EXERCISE DETAILS
Give again, character for character, the lines that lie between the first line of the material and the line with "intervalos de tiempo", inclusive. Omit pictures.

INFORMATION PROVIDED
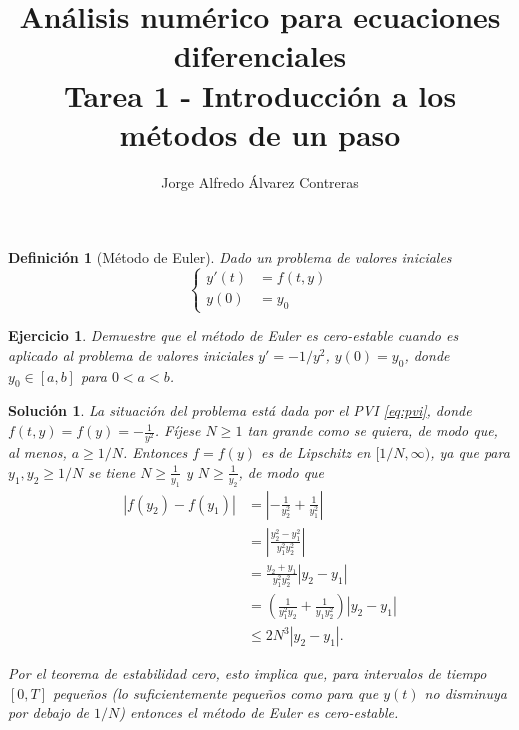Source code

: \documentclass[11pt]{article}
\title{Análisis numérico para ecuaciones diferenciales \\
Tarea 1 - Introducción a los métodos de un paso}
\author{Jorge Alfredo Álvarez Contreras}
\newtheorem{definition}{Definición}
\newtheorem{exercise}{Ejercicio}
\newtheorem*{sol}{Solución}
\begin{document}
\maketitle

\begin{definition}[Método de Euler]
  Dado un problema de valores iniciales
  \begin{equation}\label{eq:pvi}
    \left\{
      \begin{aligned}
        y'(t) &= f(t,y) \\
        y(0) &= y_0
      \end{aligned}
    \right.
  \end{equation}
\end{definition}

\begin{exercise}
  Demuestre que el método de Euler es cero-estable cuando es aplicado
  al problema de valores iniciales $y'=-1/y^{2}$, $y(0)=y_0$, donde
  $y_0\in[a,b]$ para $0<a<b$.
\end{exercise}

\begin{sol}
  La situación del problema está dada por el PVI \eqref{eq:pvi},
  donde $f(t,y)=f(y)=-\frac{1}{y^{2}}$.
  Fíjese $N\geq 1$ tan grande como se quiera,
  de modo que, al menos, $a\geq 1 / N$. Entonces $f=f(y)$ es de
  Lipschitz en $[1 / N,\infty)$, ya que para $y_1,y_2\geq 1 / N$ se
  tiene $N\geq \frac{1}{y_1}$ y $N\geq \frac{1}{y_2}$, de modo que
  \begin{align}
    |f(y_2)-f(y_1)|
    &= \left|-\frac{1}{y_2^{2}}+\frac{1}{y_1^{2}}\right| \\
    &= \left|\frac{y_2^{2}-y_1^{2}}{y_1^{2}y_2^{2}}\right| \\
    &= \frac{y_2+y_1}{y_1^{2}y_2^{2}} |y_2-y_1| \\
    &=
    \left(
      \frac{1}{y_1^{2}y_2}
      +
      \frac{1}{y_1y_2^{2}} 
    \right)
    |y_2-y_1| \\
    &\leq 2N^{3} |y_2-y_1|
  .\end{align}

  Por el teorema de estabilidad cero, esto implica que, para
  intervalos de tiempo $[0,T]$ pequeños (lo suficientemente pequeños
  como para que $y(t)$ no disminuya por debajo de $1 / N$)
  entonces el método de Euler es cero-estable.
\end{sol}
\end{document}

ANSWER SPACE
Source code

: \documentclass[11pt]{article}
\title{Análisis numérico para ecuaciones diferenciales \\
Tarea 1 - Introducción a los métodos de un paso}
\author{Jorge Alfredo Álvarez Contreras}
\newtheorem{definition}{Definición}
\newtheorem{exercise}{Ejercicio}
\newtheorem*{sol}{Solución}
\begin{document}
\maketitle

\begin{definition}[Método de Euler]
  Dado un problema de valores iniciales
  \begin{equation}\label{eq:pvi}
    \left\{
      \begin{aligned}
        y'(t) &= f(t,y) \\
        y(0) &= y_0
      \end{aligned}
    \right.
  \end{equation}
\end{definition}

\begin{exercise}
  Demuestre que el método de Euler es cero-estable cuando es aplicado
  al problema de valores iniciales $y'=-1/y^{2}$, $y(0)=y_0$, donde
  $y_0\in[a,b]$ para $0<a<b$.
\end{exercise}

\begin{sol}
  La situación del problema está dada por el PVI \eqref{eq:pvi},
  donde $f(t,y)=f(y)=-\frac{1}{y^{2}}$.
  Fíjese $N\geq 1$ tan grande como se quiera,
  de modo que, al menos, $a\geq 1 / N$. Entonces $f=f(y)$ es de
  Lipschitz en $[1 / N,\infty)$, ya que para $y_1,y_2\geq 1 / N$ se
  tiene $N\geq \frac{1}{y_1}$ y $N\geq \frac{1}{y_2}$, de modo que
  \begin{align}
    |f(y_2)-f(y_1)|
    &= \left|-\frac{1}{y_2^{2}}+\frac{1}{y_1^{2}}\right| \\
    &= \left|\frac{y_2^{2}-y_1^{2}}{y_1^{2}y_2^{2}}\right| \\
    &= \frac{y_2+y_1}{y_1^{2}y_2^{2}} |y_2-y_1| \\
    &=
    \left(
      \frac{1}{y_1^{2}y_2}
      +
      \frac{1}{y_1y_2^{2}} 
    \right)
    |y_2-y_1| \\
    &\leq 2N^{3} |y_2-y_1|
  .\end{align}

  Por el teorema de estabilidad cero, esto implica que, para
  intervalos de tiempo $[0,T]$ pequeños (lo suficientemente pequeños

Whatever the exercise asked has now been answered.